14. The biomolecule analysis reagent according to claim 12, wherein the biomolecule analysis reagent is an ammonium sulfate solution, and the concentration of ammonium sulfate is 0.01M or more and less than a saturation concentration.

15. The biomolecule analysis reagent according to claim 14, wherein the concentration of ammonium sulfate is 0.1M or more and less than a saturation concentration.

16. The reagent according to claim 15, wherein the concentration of ammonium sulfate is 1M or more and less than a saturation concentration.

17. The reagent according to claim 12, wherein the reagent contains ammonium sulfate and other salts as salts, and the ratio of the concentration of ammonium sulfate to the total of the concentrations of the salts is 5% or more and less than 100%.

18. The biomolecule analysis reagent according to claim 17, wherein a proportion of the concentration of ammonium sulfate to the total concentration of the salts is 25% or more and less than 100%.

19. The biomolecule analysis reagent according to claim 18, wherein a ratio of the concentration of ammonium sulfate to the total concentration of the salts is 50% or more and less than 100%.
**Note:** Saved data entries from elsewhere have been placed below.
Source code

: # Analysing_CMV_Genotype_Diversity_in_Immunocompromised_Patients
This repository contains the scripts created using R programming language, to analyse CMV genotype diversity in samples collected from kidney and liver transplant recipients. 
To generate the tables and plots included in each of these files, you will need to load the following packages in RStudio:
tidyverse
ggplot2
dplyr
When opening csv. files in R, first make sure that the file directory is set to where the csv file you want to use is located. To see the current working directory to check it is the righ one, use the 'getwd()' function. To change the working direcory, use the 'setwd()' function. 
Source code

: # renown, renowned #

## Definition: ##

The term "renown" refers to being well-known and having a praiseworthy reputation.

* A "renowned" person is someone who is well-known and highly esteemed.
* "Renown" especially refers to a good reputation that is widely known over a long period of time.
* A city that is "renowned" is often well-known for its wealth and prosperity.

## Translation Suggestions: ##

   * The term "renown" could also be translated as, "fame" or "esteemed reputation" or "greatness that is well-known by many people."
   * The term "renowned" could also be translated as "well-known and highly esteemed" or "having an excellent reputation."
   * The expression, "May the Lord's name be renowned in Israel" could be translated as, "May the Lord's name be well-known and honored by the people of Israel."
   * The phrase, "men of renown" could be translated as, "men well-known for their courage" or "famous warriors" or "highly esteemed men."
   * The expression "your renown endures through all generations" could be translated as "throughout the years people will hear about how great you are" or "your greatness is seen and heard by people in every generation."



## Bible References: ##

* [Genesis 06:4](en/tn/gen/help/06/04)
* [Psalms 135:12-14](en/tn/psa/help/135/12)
20. A biomolecule analysis device is characterized by comprising:

a biopolymer decomposition mechanism for decomposing a biopolymer into a biomolecule,

A thin film having nanopores of a diameter in a range of + -20% of the diameter of the biomolecule is formed therein,

a first tank and a second tank separated by the membrane and containing an electrolyte solution,

a first electrode disposed in the first liquid tank, an

A second electrode disposed in the second liquid tank;

wherein the electrolyte solution comprises ammonium ions and sulfate ions.